Activity
Extract the data exactly, missing nothing.

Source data
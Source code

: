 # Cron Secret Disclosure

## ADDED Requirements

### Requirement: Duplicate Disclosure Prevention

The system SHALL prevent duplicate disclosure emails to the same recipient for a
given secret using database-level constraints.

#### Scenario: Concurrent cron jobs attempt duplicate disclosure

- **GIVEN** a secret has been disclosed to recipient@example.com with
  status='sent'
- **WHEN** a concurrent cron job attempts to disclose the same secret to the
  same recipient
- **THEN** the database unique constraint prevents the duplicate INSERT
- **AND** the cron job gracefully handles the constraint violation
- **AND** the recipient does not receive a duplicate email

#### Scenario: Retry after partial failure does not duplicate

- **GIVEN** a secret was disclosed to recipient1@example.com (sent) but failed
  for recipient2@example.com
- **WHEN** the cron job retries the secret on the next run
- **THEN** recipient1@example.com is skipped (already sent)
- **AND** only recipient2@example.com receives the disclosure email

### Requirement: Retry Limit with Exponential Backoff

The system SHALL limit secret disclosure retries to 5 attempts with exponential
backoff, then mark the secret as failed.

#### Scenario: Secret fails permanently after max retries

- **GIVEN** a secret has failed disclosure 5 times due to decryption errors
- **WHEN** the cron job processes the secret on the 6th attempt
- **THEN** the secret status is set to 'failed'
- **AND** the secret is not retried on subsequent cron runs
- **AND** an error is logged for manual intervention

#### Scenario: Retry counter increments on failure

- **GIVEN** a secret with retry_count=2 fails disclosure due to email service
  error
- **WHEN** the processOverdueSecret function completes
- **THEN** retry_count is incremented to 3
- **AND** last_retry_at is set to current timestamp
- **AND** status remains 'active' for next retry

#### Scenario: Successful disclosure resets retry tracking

Finished task
Source code

: # Cron Secret Disclosure

## ADDED Requirements

### Requirement: Duplicate Disclosure Prevention

The system SHALL prevent duplicate disclosure emails to the same recipient for a
given secret using database-level constraints.

#### Scenario: Concurrent cron jobs attempt duplicate disclosure

- **GIVEN** a secret has been disclosed to recipient@example.com with
  status='sent'
- **WHEN** a concurrent cron job attempts to disclose the same secret to the
  same recipient
- **THEN** the database unique constraint prevents the duplicate INSERT
- **AND** the cron job gracefully handles the constraint violation
- **AND** the recipient does not receive a duplicate email

#### Scenario: Retry after partial failure does not duplicate

- **GIVEN** a secret was disclosed to recipient1@example.com (sent) but failed
  for recipient2@example.com
- **WHEN** the cron job retries the secret on the next run
- **THEN** recipient1@example.com is skipped (already sent)
- **AND** only recipient2@example.com receives the disclosure email

### Requirement: Retry Limit with Exponential Backoff

The system SHALL limit secret disclosure retries to 5 attempts with exponential
backoff, then mark the secret as failed.

#### Scenario: Secret fails permanently after max retries

- **GIVEN** a secret has failed disclosure 5 times due to decryption errors
- **WHEN** the cron job processes the secret on the 6th attempt
- **THEN** the secret status is set to 'failed'
- **AND** the secret is not retried on subsequent cron runs
- **AND** an error is logged for manual intervention

#### Scenario: Retry counter increments on failure

- **GIVEN** a secret with retry_count=2 fails disclosure due to email service
  error
- **WHEN** the processOverdueSecret function completes
- **THEN** retry_count is incremented to 3
- **AND** last_retry_at is set to current timestamp
- **AND** status remains 'active' for next retry

#### Scenario: Successful disclosure resets retry tracking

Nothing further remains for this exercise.